Stored data entries:
══════════
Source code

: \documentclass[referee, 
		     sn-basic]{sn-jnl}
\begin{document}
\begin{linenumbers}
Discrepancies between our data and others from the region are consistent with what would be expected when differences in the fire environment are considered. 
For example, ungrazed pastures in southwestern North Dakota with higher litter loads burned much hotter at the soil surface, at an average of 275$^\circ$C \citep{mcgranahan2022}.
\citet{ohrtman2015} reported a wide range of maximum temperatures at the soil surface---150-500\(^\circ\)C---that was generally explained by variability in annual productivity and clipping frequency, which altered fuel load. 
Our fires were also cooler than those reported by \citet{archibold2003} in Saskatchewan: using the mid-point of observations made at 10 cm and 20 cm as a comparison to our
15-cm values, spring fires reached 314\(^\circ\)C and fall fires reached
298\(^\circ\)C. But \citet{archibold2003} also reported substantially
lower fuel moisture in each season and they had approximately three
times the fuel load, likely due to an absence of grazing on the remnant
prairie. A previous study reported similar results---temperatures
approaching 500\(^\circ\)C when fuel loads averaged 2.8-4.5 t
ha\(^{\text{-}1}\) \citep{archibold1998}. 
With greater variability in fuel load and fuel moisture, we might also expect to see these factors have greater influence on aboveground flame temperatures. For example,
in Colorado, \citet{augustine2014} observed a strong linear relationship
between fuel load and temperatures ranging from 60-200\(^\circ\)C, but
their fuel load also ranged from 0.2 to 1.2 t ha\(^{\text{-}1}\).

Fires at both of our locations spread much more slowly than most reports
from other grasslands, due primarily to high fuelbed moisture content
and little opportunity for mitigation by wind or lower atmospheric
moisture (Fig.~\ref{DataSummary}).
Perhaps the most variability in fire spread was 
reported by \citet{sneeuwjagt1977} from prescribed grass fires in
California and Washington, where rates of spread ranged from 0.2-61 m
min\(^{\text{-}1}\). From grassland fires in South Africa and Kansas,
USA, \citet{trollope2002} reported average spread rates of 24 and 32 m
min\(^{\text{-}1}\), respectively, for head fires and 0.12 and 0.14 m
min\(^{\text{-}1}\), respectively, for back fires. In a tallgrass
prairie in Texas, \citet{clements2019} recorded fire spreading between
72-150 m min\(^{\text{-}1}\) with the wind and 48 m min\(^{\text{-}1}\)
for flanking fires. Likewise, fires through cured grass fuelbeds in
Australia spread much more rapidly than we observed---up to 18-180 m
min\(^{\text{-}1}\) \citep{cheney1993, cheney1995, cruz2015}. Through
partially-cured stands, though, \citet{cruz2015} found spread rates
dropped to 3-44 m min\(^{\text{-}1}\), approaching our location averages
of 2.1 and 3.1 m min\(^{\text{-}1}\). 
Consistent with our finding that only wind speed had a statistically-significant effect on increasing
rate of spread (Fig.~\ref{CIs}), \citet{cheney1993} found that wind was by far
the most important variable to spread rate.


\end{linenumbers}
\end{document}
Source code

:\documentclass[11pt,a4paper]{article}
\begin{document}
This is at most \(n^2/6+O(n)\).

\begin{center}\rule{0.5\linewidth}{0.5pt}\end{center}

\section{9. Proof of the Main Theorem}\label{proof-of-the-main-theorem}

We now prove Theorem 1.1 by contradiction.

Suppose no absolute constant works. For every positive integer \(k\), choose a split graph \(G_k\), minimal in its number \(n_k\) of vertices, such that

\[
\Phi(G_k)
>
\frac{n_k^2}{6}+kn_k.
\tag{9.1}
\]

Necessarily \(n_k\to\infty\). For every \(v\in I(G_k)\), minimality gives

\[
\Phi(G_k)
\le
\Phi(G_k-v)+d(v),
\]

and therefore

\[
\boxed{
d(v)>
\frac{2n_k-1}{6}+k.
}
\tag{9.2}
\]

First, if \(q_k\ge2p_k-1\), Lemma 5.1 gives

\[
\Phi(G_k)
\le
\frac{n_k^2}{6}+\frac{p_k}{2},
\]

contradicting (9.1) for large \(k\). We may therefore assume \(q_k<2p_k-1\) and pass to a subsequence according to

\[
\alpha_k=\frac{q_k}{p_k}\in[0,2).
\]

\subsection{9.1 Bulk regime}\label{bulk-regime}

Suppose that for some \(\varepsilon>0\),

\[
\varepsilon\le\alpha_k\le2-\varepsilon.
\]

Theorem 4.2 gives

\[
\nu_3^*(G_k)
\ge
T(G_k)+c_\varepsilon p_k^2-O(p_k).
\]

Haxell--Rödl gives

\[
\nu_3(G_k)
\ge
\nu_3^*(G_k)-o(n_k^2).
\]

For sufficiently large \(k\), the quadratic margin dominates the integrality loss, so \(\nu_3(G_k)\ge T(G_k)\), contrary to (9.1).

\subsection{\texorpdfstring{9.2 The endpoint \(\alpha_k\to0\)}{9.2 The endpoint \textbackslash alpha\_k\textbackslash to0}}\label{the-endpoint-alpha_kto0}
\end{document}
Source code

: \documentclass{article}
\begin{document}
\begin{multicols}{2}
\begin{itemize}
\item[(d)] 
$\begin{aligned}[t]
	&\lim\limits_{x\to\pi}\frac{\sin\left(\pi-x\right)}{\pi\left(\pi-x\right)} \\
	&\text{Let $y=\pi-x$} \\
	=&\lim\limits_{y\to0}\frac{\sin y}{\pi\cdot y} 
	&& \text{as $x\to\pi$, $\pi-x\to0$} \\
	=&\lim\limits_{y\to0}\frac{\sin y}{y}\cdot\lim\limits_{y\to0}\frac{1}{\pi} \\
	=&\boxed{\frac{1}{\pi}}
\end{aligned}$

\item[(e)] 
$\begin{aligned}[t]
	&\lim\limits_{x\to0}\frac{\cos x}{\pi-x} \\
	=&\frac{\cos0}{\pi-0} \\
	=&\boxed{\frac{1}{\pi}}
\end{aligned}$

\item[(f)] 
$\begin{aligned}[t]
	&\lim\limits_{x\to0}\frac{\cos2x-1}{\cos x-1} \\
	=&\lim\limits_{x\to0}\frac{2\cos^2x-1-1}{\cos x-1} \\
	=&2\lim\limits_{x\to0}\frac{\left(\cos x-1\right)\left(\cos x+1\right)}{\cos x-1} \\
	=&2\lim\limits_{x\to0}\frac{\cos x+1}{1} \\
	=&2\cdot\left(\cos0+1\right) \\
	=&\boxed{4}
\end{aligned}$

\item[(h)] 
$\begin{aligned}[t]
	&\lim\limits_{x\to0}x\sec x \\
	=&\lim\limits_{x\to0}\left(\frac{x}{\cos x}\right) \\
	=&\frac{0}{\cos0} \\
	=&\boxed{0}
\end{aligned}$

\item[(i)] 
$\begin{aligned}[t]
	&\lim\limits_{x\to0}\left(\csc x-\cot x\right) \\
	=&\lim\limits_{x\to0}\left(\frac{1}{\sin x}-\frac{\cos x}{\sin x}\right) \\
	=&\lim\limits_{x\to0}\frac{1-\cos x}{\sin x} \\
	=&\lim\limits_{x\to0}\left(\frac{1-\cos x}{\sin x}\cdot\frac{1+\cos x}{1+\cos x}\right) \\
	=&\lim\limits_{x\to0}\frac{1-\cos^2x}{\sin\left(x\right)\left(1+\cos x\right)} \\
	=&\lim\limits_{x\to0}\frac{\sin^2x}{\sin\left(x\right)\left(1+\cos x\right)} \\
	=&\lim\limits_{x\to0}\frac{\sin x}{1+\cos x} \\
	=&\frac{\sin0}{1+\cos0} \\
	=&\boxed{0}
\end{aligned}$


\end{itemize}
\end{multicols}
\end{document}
══════════
TASK TO CARRY OUT: Having read the entries, repeat them all exactly.

RESPONSE TO THE EXERCISE:
Source code

: \documentclass[referee, 
		     sn-basic]{sn-jnl}
\begin{document}
\begin{linenumbers}
Discrepancies between our data and others from the region are consistent with what would be expected when differences in the fire environment are considered. 
For example, ungrazed pastures in southwestern North Dakota with higher litter loads burned much hotter at the soil surface, at an average of 275$^\circ$C \citep{mcgranahan2022}.
\citet{ohrtman2015} reported a wide range of maximum temperatures at the soil surface---150-500\(^\circ\)C---that was generally explained by variability in annual productivity and clipping frequency, which altered fuel load. 
Our fires were also cooler than those reported by \citet{archibold2003} in Saskatchewan: using the mid-point of observations made at 10 cm and 20 cm as a comparison to our
15-cm values, spring fires reached 314\(^\circ\)C and fall fires reached
298\(^\circ\)C. But \citet{archibold2003} also reported substantially
lower fuel moisture in each season and they had approximately three
times the fuel load, likely due to an absence of grazing on the remnant
prairie. A previous study reported similar results---temperatures
approaching 500\(^\circ\)C when fuel loads averaged 2.8-4.5 t
ha\(^{\text{-}1}\) \citep{archibold1998}. 
With greater variability in fuel load and fuel moisture, we might also expect to see these factors have greater influence on aboveground flame temperatures. For example,
in Colorado, \citet{augustine2014} observed a strong linear relationship
between fuel load and temperatures ranging from 60-200\(^\circ\)C, but
their fuel load also ranged from 0.2 to 1.2 t ha\(^{\text{-}1}\).

Fires at both of our locations spread much more slowly than most reports
from other grasslands, due primarily to high fuelbed moisture content
and little opportunity for mitigation by wind or lower atmospheric
moisture (Fig.~\ref{DataSummary}).
Perhaps the most variability in fire spread was 
reported by \citet{sneeuwjagt1977} from prescribed grass fires in
California and Washington, where rates of spread ranged from 0.2-61 m
min\(^{\text{-}1}\). From grassland fires in South Africa and Kansas,
USA, \citet{trollope2002} reported average spread rates of 24 and 32 m
min\(^{\text{-}1}\), respectively, for head fires and 0.12 and 0.14 m
min\(^{\text{-}1}\), respectively, for back fires. In a tallgrass
prairie in Texas, \citet{clements2019} recorded fire spreading between
72-150 m min\(^{\text{-}1}\) with the wind and 48 m min\(^{\text{-}1}\)
for flanking fires. Likewise, fires through cured grass fuelbeds in
Australia spread much more rapidly than we observed---up to 18-180 m
min\(^{\text{-}1}\) \citep{cheney1993, cheney1995, cruz2015}. Through
partially-cured stands, though, \citet{cruz2015} found spread rates
dropped to 3-44 m min\(^{\text{-}1}\), approaching our location averages
of 2.1 and 3.1 m min\(^{\text{-}1}\). 
Consistent with our finding that only wind speed had a statistically-significant effect on increasing
rate of spread (Fig.~\ref{CIs}), \citet{cheney1993} found that wind was by far
the most important variable to spread rate.


\end{linenumbers}
\end{document}
Source code

:\documentclass[11pt,a4paper]{article}
\begin{document}
This is at most \(n^2/6+O(n)\).

\begin{center}\rule{0.5\linewidth}{0.5pt}\end{center}

\section{9. Proof of the Main Theorem}\label{proof-of-the-main-theorem}

We now prove Theorem 1.1 by contradiction.

Suppose no absolute constant works. For every positive integer \(k\), choose a split graph \(G_k\), minimal in its number \(n_k\) of vertices, such that

\[
\Phi(G_k)
>
\frac{n_k^2}{6}+kn_k.
\tag{9.1}
\]

Necessarily \(n_k\to\infty\). For every \(v\in I(G_k)\), minimality gives

\[
\Phi(G_k)
\le
\Phi(G_k-v)+d(v),
\]

and therefore

\[
\boxed{
d(v)>
\frac{2n_k-1}{6}+k.
}
\tag{9.2}
\]

First, if \(q_k\ge2p_k-1\), Lemma 5.1 gives

\[
\Phi(G_k)
\le
\frac{n_k^2}{6}+\frac{p_k}{2},
\]

contradicting (9.1) for large \(k\). We may therefore assume \(q_k<2p_k-1\) and pass to a subsequence according to

\[
\alpha_k=\frac{q_k}{p_k}\in[0,2).
\]

\subsection{9.1 Bulk regime}\label{bulk-regime}

Suppose that for some \(\varepsilon>0\),

\[
\varepsilon\le\alpha_k\le2-\varepsilon.
\]

Theorem 4.2 gives

\[
\nu_3^*(G_k)
\ge
T(G_k)+c_\varepsilon p_k^2-O(p_k).
\]

Haxell--Rödl gives

\[
\nu_3(G_k)
\ge
\nu_3^*(G_k)-o(n_k^2).
\]

For sufficiently large \(k\), the quadratic margin dominates the integrality loss, so \(\nu_3(G_k)\ge T(G_k)\), contrary to (9.1).

\subsection{\texorpdfstring{9.2 The endpoint \(\alpha_k\to0\)}{9.2 The endpoint \textbackslash alpha\_k\textbackslash to0}}\label{the-endpoint-alpha_kto0}
\end{document}
Source code

: \documentclass{article}
\begin{document}
\begin{multicols}{2}
\begin{itemize}
\item[(d)] 
$\begin{aligned}[t]
	&\lim\limits_{x\to\pi}\frac{\sin\left(\pi-x\right)}{\pi\left(\pi-x\right)} \\
	&\text{Let $y=\pi-x$} \\
	=&\lim\limits_{y\to0}\frac{\sin y}{\pi\cdot y} 
	&& \text{as $x\to\pi$, $\pi-x\to0$} \\
	=&\lim\limits_{y\to0}\frac{\sin y}{y}\cdot\lim\limits_{y\to0}\frac{1}{\pi} \\
	=&\boxed{\frac{1}{\pi}}
\end{aligned}$

\item[(e)] 
$\begin{aligned}[t]
	&\lim\limits_{x\to0}\frac{\cos x}{\pi-x} \\
	=&\frac{\cos0}{\pi-0} \\
	=&\boxed{\frac{1}{\pi}}
\end{aligned}$

\item[(f)] 
$\begin{aligned}[t]
	&\lim\limits_{x\to0}\frac{\cos2x-1}{\cos x-1} \\
	=&\lim\limits_{x\to0}\frac{2\cos^2x-1-1}{\cos x-1} \\
	=&2\lim\limits_{x\to0}\frac{\left(\cos x-1\right)\left(\cos x+1\right)}{\cos x-1} \\
	=&2\lim\limits_{x\to0}\frac{\cos x+1}{1} \\
	=&2\cdot\left(\cos0+1\right) \\
	=&\boxed{4}
\end{aligned}$

\item[(h)] 
$\begin{aligned}[t]
	&\lim\limits_{x\to0}x\sec x \\
	=&\lim\limits_{x\to0}\left(\frac{x}{\cos x}\right) \\
	=&\frac{0}{\cos0} \\
	=&\boxed{0}
\end{aligned}$

\item[(i)] 
$\begin{aligned}[t]
	&\lim\limits_{x\to0}\left(\csc x-\cot x\right) \\
	=&\lim\limits_{x\to0}\left(\frac{1}{\sin x}-\frac{\cos x}{\sin x}\right) \\
	=&\lim\limits_{x\to0}\frac{1-\cos x}{\sin x} \\
	=&\lim\limits_{x\to0}\left(\frac{1-\cos x}{\sin x}\cdot\frac{1+\cos x}{1+\cos x}\right) \\
	=&\lim\limits_{x\to0}\frac{1-\cos^2x}{\sin\left(x\right)\left(1+\cos x\right)} \\
	=&\lim\limits_{x\to0}\frac{\sin^2x}{\sin\left(x\right)\left(1+\cos x\right)} \\
	=&\lim\limits_{x\to0}\frac{\sin x}{1+\cos x} \\
	=&\frac{\sin0}{1+\cos0} \\
	=&\boxed{0}
\end{aligned}$


\end{itemize}
\end{multicols}
\end{document}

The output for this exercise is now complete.